Providentially, it seems, his own life has overlapped with the unfolding of this historic event. Eventually he gained sufficient personal interest and professional expertise to undertake an often-tried task of making sense of this towering moment in modern Church history.
With the full authority of his intellectual influence, Weigel embarks upon a task as timely as it might be controversial in To Sanctify the World: The Vital Legacy of Vatican II. He treads an insightful and positive middle path while debates concerning the latest ecumenical council surface everywhere from doctoral theses to internet comment boxes to papal airplane interviews.
After setting up the historical and theological context of the council’s origins, he provides a bold apologetic for the necessity of change by appealing to some of the eminent personalities of that era. Then he slogs through the primary documents with reference to their later import in execution.
All noteworthy groundbreaking innovations in the texts are carefully cataloged and their attendant difficulties are not ignored. The footnotes often provide more frank (and extended) analysis.
Weigel then muses on the various interpretative guides useful for unpacking the content of the documents. He asserts that Pope St. John XXIII’s opening address must be the preeminent interpretive tool through which we might later understand the texts the bishops produced directly afterward.
He posits that the key for understanding the council can be found in the 1985 synod that spurred production of the Catechism as an expression of the teaching office of the Church when clarity in orthodox theology was needed. The role of the various pontiffs is treated fairly but with no disrespect to their sometimes-saintly persons.
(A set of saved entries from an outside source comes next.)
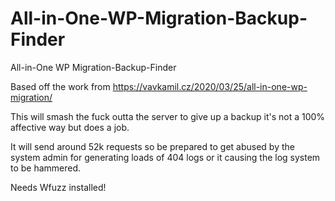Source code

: # All-in-One-WP-Migration-Backup-Finder
All-in-One WP Migration-Backup-Finder

Based off the work from https://vavkamil.cz/2020/03/25/all-in-one-wp-migration/

This will smash the fuck outta the server to give up a backup it's not a 100% affective way but does a job.

It will send around 52k requests so be prepared to get abused by the system admin for generating loads of 404 logs or it causing the log system to be hammered.


Needs Wfuzz installed!
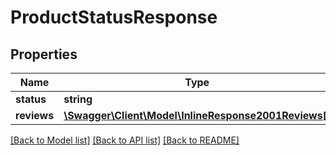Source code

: # ProductStatusResponse

## Properties
Name | Type | Description | Notes
------------ | ------------- | ------------- | -------------
**status** | **string** |  | [optional] 
**reviews** | [**\Swagger\Client\Model\InlineResponse2001Reviews[]**](InlineResponse2001Reviews.md) |  | [optional] 

[[Back to Model list]](../README.md#documentation-for-models) [[Back to API list]](../README.md#documentation-for-api-endpoints) [[Back to README]](../README.md)


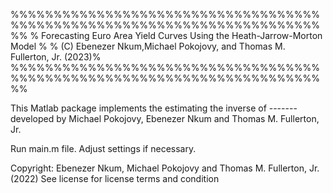 
%%%%%%%%%%%%%%%%%%%%%%%%%%%%%%%%%%%%%%%%%%%%%%%%%%%%%%%%%%%%%%%%%%%%%%%%%%
% Forecasting Euro Area Yield Curves Using the Heath-Jarrow-Morton Model %
% (C) Ebenezer Nkum,Michael Pokojovy, and Thomas M. Fullerton, Jr. (2023)%
%%%%%%%%%%%%%%%%%%%%%%%%%%%%%%%%%%%%%%%%%%%%%%%%%%%%%%%%%%%%%%%%%%%%%%%%%%

This Matlab package implements the estimating the inverse of ------- 
developed by Michael Pokojovy, Ebenezer Nkum and Thomas M. Fullerton, Jr.

Run main.m file. Adjust settings if necessary.

Copyright: Ebenezer Nkum, Michael Pokojovy and Thomas M. Fullerton, Jr. (2022)
See license for license terms and condition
Throughout his 368-page odyssey, Weigel painstakingly bolsters the thesis of the theology of continuity over rupture, eventually with pontifical backing. Ultimately, the force of that argument requires that the Church’s focus remains Christocentric; this strikes him as the cause, means and goal of the Second Vatican Council.
The narrative is compellingly written for ecclesial wonks but is unwieldy for casual or leisurely interest. For most readers, the technical intrigue of the intersecting historical personalities and internal drama will hardly thrill. There is no escaping Weigel’s historian’s heart, with all its exhaustive drive.
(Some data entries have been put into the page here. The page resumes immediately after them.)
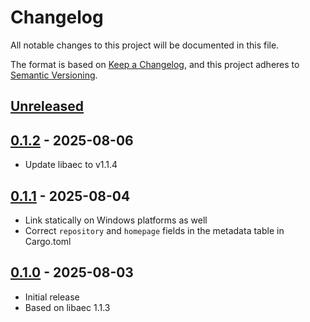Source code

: # Changelog

All notable changes to this project will be documented in this file.

The format is based on [Keep a Changelog](https://keepachangelog.com/en/1.0.0/),
and this project adheres to [Semantic Versioning](https://semver.org/spec/v2.0.0.html).

## [Unreleased]

## [0.1.2] - 2025-08-06

- Update libaec to v1.1.4

## [0.1.1] - 2025-08-04

- Link statically on Windows platforms as well
- Correct `repository` and `homepage` fields in the metadata table in Cargo.toml

## [0.1.0] - 2025-08-03

- Initial release
- Based on libaec 1.1.3

[unreleased]: https://github.com/noritada/aecoder-rs/compare/libaec-sys%2F0.1.2...HEAD
[0.1.2]: https://github.com/noritada/aecoder-rs/compare/libaec-sys%2F0.1.1...libaec-sys%2F0.1.2
[0.1.1]: https://github.com/noritada/aecoder-rs/compare/libaec-sys%2F0.1.0...libaec-sys%2F0.1.1
[0.1.0]: https://github.com/noritada/aecoder-rs/releases/tag/libaec-sys%2F0.1.0
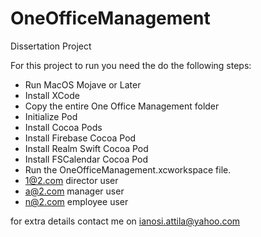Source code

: # OneOfficeManagement
Dissertation Project

For this project to run you need the do the following steps:
-	Run MacOS Mojave or Later
-	Install XCode
-	Copy the entire One Office Management folder
-	Initialize Pod
-	Install Cocoa Pods
-	Install Firebase Cocoa Pod
-	Install Realm Swift Cocoa Pod
-	Install FSCalendar Cocoa Pod
-	Run the OneOfficeManagement.xcworkspace file.
-	1@2.com director user
-	a@2.com manager user
-	n@2.com employee user


for extra details contact me on ianosi.attila@yahoo.com
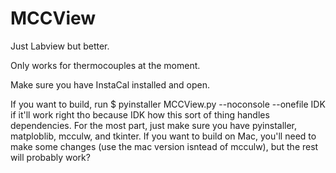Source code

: # MCCView

Just Labview but better.

Only works for thermocouples at the moment.

Make sure you have InstaCal installed and open.


If you want to build, run
$ pyinstaller MCCView.py --noconsole --onefile
IDK if it'll work right tho because IDK how this sort of thing handles dependencies.
For the most part, just make sure you have pyinstaller, matploblib, mcculw, and tkinter.
If you want to build on Mac, you'll need to make some changes (use the mac version isntead of mcculw), but the rest will probably work?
This fresh investigation will be welcome to similarly conciliatory personalities, from scholars to pastors. His final success lies in compiling otherwise disparate information and often contentious analysis. Weigel’s effort represents the most up-to-date grappling with Vatican II as it enters its fourth generation of implementation, with a Church thoroughly modernized yet much of the council’s promise unfulfilled.
Father Tyron Tomson is the pastor of Lancaster St. Bernadette and Bremen St. Mary churches.